─── Exercise material

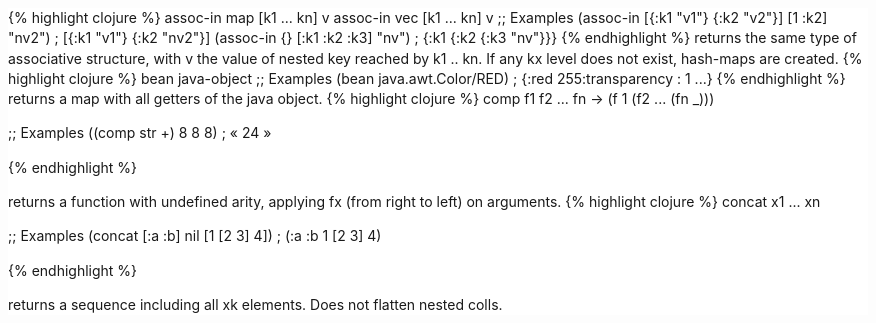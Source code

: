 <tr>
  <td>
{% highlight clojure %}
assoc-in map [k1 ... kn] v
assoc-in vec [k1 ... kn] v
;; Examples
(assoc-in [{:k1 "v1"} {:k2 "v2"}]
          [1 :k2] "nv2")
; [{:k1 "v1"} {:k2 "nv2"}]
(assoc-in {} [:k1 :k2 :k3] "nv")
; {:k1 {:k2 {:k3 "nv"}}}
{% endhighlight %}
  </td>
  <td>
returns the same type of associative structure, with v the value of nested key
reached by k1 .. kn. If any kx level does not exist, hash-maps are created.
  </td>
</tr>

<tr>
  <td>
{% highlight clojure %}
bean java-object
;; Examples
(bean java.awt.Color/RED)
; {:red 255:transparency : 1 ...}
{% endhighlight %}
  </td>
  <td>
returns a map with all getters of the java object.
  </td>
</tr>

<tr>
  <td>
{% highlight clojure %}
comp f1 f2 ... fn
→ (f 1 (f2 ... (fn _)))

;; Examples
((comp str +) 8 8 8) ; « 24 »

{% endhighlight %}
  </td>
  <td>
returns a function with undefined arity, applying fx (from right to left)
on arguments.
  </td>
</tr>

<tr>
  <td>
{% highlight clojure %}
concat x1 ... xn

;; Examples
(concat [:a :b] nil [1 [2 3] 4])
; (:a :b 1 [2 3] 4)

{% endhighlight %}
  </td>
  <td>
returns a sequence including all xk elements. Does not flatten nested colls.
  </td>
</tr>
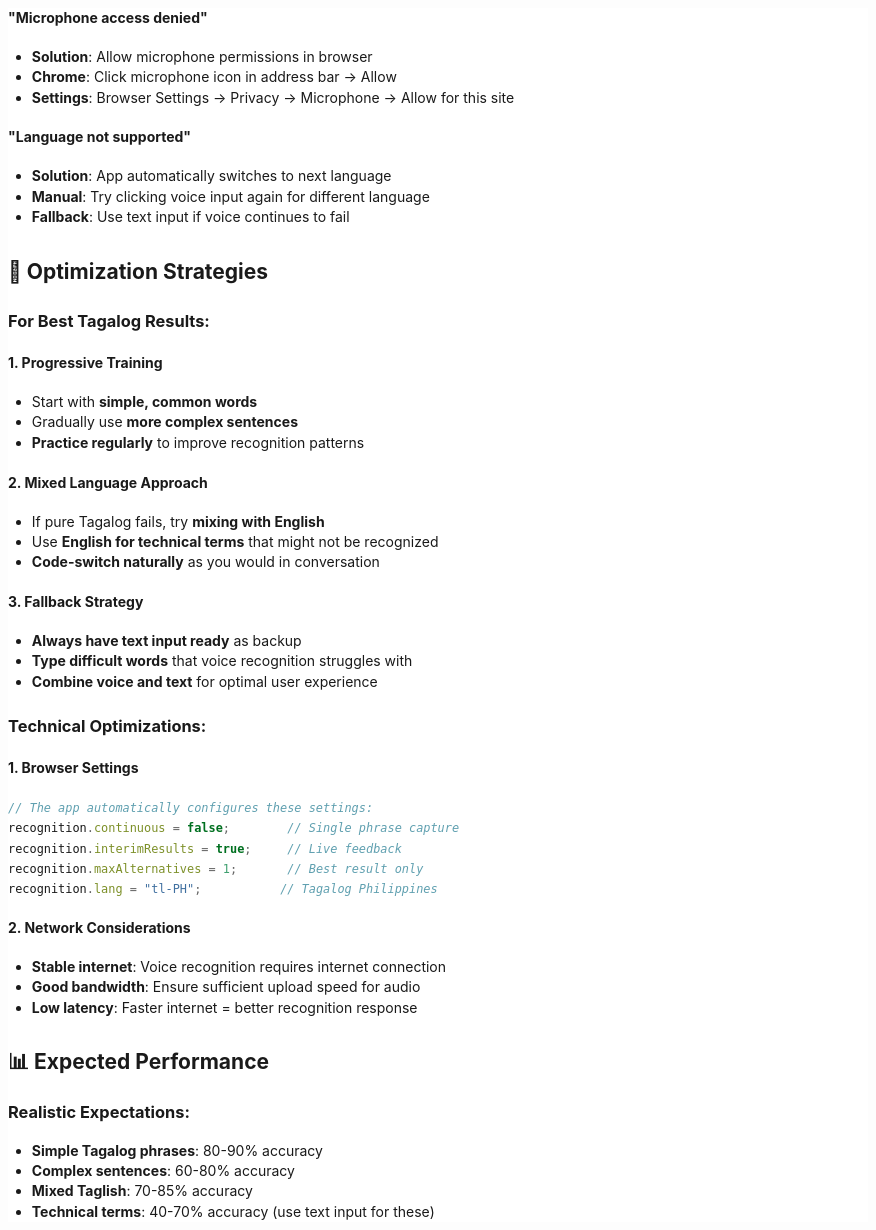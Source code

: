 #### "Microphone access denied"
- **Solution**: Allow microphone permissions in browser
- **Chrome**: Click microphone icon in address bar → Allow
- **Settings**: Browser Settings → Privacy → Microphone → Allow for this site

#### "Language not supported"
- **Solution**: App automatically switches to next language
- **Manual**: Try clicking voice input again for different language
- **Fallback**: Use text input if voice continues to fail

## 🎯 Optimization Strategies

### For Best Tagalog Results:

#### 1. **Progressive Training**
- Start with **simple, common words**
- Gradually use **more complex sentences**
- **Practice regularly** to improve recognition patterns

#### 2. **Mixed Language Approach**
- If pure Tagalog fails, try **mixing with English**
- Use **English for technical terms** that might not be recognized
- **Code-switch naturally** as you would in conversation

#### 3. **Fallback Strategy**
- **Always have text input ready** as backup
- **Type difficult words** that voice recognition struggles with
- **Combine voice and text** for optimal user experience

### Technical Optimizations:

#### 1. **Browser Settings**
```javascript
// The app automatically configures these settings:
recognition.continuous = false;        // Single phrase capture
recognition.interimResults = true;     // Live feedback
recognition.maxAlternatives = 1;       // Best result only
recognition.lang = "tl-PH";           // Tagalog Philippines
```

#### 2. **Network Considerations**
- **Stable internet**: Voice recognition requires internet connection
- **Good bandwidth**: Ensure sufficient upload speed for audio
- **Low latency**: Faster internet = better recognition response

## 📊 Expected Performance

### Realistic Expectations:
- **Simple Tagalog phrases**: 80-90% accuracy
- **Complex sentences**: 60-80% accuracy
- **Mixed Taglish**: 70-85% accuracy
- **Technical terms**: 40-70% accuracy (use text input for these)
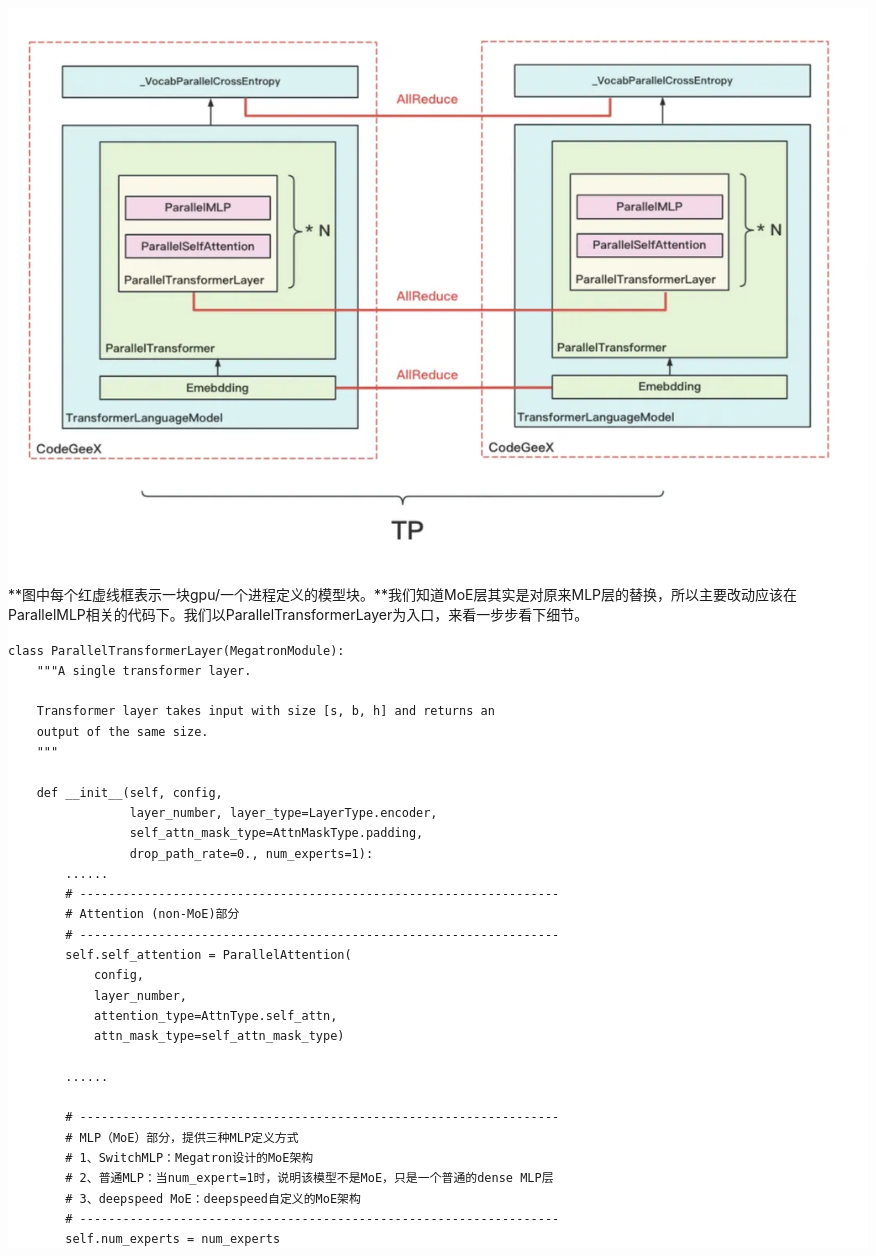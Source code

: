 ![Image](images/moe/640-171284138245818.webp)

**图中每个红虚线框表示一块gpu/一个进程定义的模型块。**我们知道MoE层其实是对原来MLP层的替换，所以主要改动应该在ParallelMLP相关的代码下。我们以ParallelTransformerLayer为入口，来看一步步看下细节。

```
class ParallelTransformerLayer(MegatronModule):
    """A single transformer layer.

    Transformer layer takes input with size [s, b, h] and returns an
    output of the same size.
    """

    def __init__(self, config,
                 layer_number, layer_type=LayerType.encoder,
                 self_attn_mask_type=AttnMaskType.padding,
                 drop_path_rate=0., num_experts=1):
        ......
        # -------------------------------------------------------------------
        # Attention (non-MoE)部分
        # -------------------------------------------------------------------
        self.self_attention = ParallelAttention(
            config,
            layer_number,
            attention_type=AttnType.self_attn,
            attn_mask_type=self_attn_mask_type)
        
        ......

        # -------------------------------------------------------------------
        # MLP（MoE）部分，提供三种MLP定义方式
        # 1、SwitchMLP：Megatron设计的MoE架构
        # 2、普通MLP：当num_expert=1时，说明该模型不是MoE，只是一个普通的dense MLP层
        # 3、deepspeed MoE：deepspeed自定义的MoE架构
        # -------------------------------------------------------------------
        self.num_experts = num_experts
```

──────

■ **Assignment**: Filter the data above by the word "these" and copy every line that matches.

■ **Output for this task**:
// The app automatically configures these settings:
- **Technical terms**: 40-70% accuracy (use text input for these)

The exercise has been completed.